*YOUR ASSIGNMENT*. Retype each line below precisely and omit all images.

----

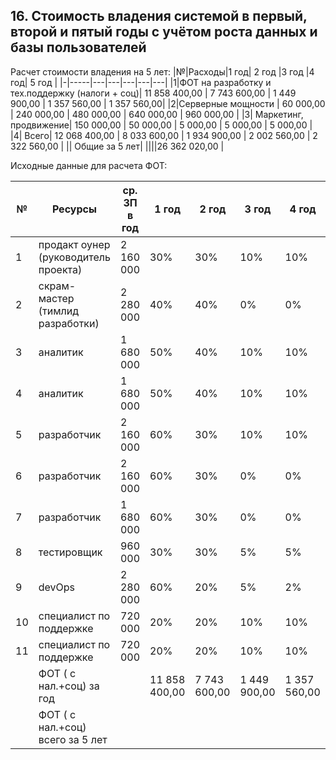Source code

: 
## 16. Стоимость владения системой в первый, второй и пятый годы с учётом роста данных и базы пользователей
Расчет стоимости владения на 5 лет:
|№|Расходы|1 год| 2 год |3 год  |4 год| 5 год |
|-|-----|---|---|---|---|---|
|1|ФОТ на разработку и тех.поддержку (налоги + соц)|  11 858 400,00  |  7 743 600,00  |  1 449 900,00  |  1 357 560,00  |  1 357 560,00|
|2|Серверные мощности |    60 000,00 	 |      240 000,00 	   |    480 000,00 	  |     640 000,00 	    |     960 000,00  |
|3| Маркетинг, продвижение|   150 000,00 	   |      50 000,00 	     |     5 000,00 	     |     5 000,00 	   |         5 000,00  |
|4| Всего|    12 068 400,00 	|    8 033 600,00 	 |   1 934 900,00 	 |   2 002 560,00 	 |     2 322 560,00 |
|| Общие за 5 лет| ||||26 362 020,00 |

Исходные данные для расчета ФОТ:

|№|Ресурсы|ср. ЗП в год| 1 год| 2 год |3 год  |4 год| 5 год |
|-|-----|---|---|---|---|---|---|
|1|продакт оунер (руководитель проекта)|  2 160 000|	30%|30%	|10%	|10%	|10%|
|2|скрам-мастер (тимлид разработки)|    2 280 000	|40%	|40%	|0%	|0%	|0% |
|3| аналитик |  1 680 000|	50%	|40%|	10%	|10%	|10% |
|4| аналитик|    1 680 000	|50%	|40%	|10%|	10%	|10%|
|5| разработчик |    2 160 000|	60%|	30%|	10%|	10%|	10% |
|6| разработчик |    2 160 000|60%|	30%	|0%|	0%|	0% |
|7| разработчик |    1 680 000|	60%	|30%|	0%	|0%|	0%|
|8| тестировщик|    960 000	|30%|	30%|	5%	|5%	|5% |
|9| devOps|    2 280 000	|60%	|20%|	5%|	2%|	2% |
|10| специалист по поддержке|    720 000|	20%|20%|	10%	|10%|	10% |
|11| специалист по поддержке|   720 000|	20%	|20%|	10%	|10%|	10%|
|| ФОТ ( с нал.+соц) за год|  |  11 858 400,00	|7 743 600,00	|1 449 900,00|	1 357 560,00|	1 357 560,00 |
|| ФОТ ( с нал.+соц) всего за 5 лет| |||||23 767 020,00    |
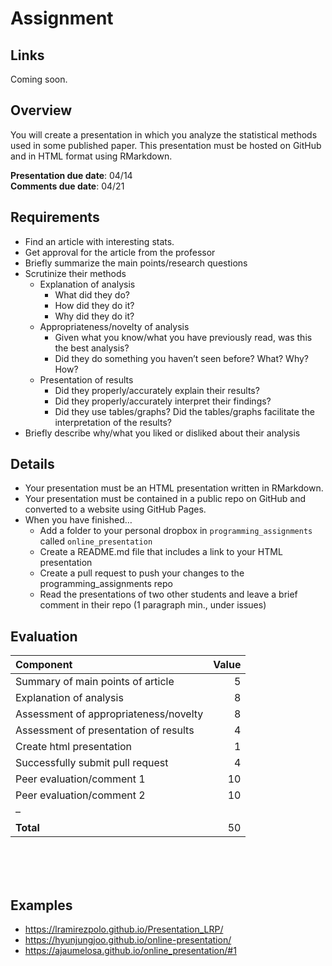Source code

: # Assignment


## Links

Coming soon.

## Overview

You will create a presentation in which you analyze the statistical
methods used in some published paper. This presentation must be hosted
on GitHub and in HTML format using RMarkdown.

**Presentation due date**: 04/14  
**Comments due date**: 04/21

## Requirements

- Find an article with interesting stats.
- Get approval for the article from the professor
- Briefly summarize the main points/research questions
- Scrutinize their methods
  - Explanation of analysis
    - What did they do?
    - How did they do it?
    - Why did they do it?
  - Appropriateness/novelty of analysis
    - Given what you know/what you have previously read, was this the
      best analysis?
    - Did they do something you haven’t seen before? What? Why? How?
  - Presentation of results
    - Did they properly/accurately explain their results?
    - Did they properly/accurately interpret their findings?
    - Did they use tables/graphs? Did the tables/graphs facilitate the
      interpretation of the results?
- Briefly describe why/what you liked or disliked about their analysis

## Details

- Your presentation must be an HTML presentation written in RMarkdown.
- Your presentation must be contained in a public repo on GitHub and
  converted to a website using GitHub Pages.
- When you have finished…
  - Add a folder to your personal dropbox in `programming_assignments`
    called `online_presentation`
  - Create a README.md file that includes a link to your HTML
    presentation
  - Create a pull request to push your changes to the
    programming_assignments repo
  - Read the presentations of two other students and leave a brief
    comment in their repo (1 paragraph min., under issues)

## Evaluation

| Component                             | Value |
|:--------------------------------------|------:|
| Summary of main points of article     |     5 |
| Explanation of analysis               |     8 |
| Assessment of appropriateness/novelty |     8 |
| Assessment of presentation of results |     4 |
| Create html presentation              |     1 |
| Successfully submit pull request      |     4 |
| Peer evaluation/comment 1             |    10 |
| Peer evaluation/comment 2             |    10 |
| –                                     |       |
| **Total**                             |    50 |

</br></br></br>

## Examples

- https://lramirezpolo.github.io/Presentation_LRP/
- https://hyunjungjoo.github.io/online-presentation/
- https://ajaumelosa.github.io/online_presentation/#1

----

*REPLY TO THE EXERCISE*.
Source code

: 
## 16. Стоимость владения системой в первый, второй и пятый годы с учётом роста данных и базы пользователей
Расчет стоимости владения на 5 лет:
|№|Расходы|1 год| 2 год |3 год  |4 год| 5 год |
|-|-----|---|---|---|---|---|
|1|ФОТ на разработку и тех.поддержку (налоги + соц)|  11 858 400,00  |  7 743 600,00  |  1 449 900,00  |  1 357 560,00  |  1 357 560,00|
|2|Серверные мощности |    60 000,00 	 |      240 000,00 	   |    480 000,00 	  |     640 000,00 	    |     960 000,00  |
|3| Маркетинг, продвижение|   150 000,00 	   |      50 000,00 	     |     5 000,00 	     |     5 000,00 	   |         5 000,00  |
|4| Всего|    12 068 400,00 	|    8 033 600,00 	 |   1 934 900,00 	 |   2 002 560,00 	 |     2 322 560,00 |
|| Общие за 5 лет| ||||26 362 020,00 |

Исходные данные для расчета ФОТ:

|№|Ресурсы|ср. ЗП в год| 1 год| 2 год |3 год  |4 год| 5 год |
|-|-----|---|---|---|---|---|---|
|1|продакт оунер (руководитель проекта)|  2 160 000|	30%|30%	|10%	|10%	|10%|
|2|скрам-мастер (тимлид разработки)|    2 280 000	|40%	|40%	|0%	|0%	|0% |
|3| аналитик |  1 680 000|	50%	|40%|	10%	|10%	|10% |
|4| аналитик|    1 680 000	|50%	|40%	|10%|	10%	|10%|
|5| разработчик |    2 160 000|	60%|	30%|	10%|	10%|	10% |
|6| разработчик |    2 160 000|60%|	30%	|0%|	0%|	0% |
|7| разработчик |    1 680 000|	60%	|30%|	0%	|0%|	0%|
|8| тестировщик|    960 000	|30%|	30%|	5%	|5%	|5% |
|9| devOps|    2 280 000	|60%	|20%|	5%|	2%|	2% |
|10| специалист по поддержке|    720 000|	20%|20%|	10%	|10%|	10% |
|11| специалист по поддержке|   720 000|	20%	|20%|	10%	|10%|	10%|
|| ФОТ ( с нал.+соц) за год|  |  11 858 400,00	|7 743 600,00	|1 449 900,00|	1 357 560,00|	1 357 560,00 |
|| ФОТ ( с нал.+соц) всего за 5 лет| |||||23 767 020,00    |
Source code

: # Assignment


## Links

Coming soon.

## Overview

You will create a presentation in which you analyze the statistical
methods used in some published paper. This presentation must be hosted
on GitHub and in HTML format using RMarkdown.

**Presentation due date**: 04/14  
**Comments due date**: 04/21

## Requirements

- Find an article with interesting stats.
- Get approval for the article from the professor
- Briefly summarize the main points/research questions
- Scrutinize their methods
  - Explanation of analysis
    - What did they do?
    - How did they do it?
    - Why did they do it?
  - Appropriateness/novelty of analysis
    - Given what you know/what you have previously read, was this the
      best analysis?
    - Did they do something you haven’t seen before? What? Why? How?
  - Presentation of results
    - Did they properly/accurately explain their results?
    - Did they properly/accurately interpret their findings?
    - Did they use tables/graphs? Did the tables/graphs facilitate the
      interpretation of the results?
- Briefly describe why/what you liked or disliked about their analysis

## Details

- Your presentation must be an HTML presentation written in RMarkdown.
- Your presentation must be contained in a public repo on GitHub and
  converted to a website using GitHub Pages.
- When you have finished…
  - Add a folder to your personal dropbox in `programming_assignments`
    called `online_presentation`
  - Create a README.md file that includes a link to your HTML
    presentation
  - Create a pull request to push your changes to the
    programming_assignments repo
  - Read the presentations of two other students and leave a brief
    comment in their repo (1 paragraph min., under issues)

## Evaluation

| Component                             | Value |
|:--------------------------------------|------:|
| Summary of main points of article     |     5 |
| Explanation of analysis               |     8 |
| Assessment of appropriateness/novelty |     8 |
| Assessment of presentation of results |     4 |
| Create html presentation              |     1 |
| Successfully submit pull request      |     4 |
| Peer evaluation/comment 1             |    10 |
| Peer evaluation/comment 2             |    10 |
| –                                     |       |
| **Total**                             |    50 |

</br></br></br>

## Examples

- https://lramirezpolo.github.io/Presentation_LRP/
- https://hyunjungjoo.github.io/online-presentation/
- https://ajaumelosa.github.io/online_presentation/#1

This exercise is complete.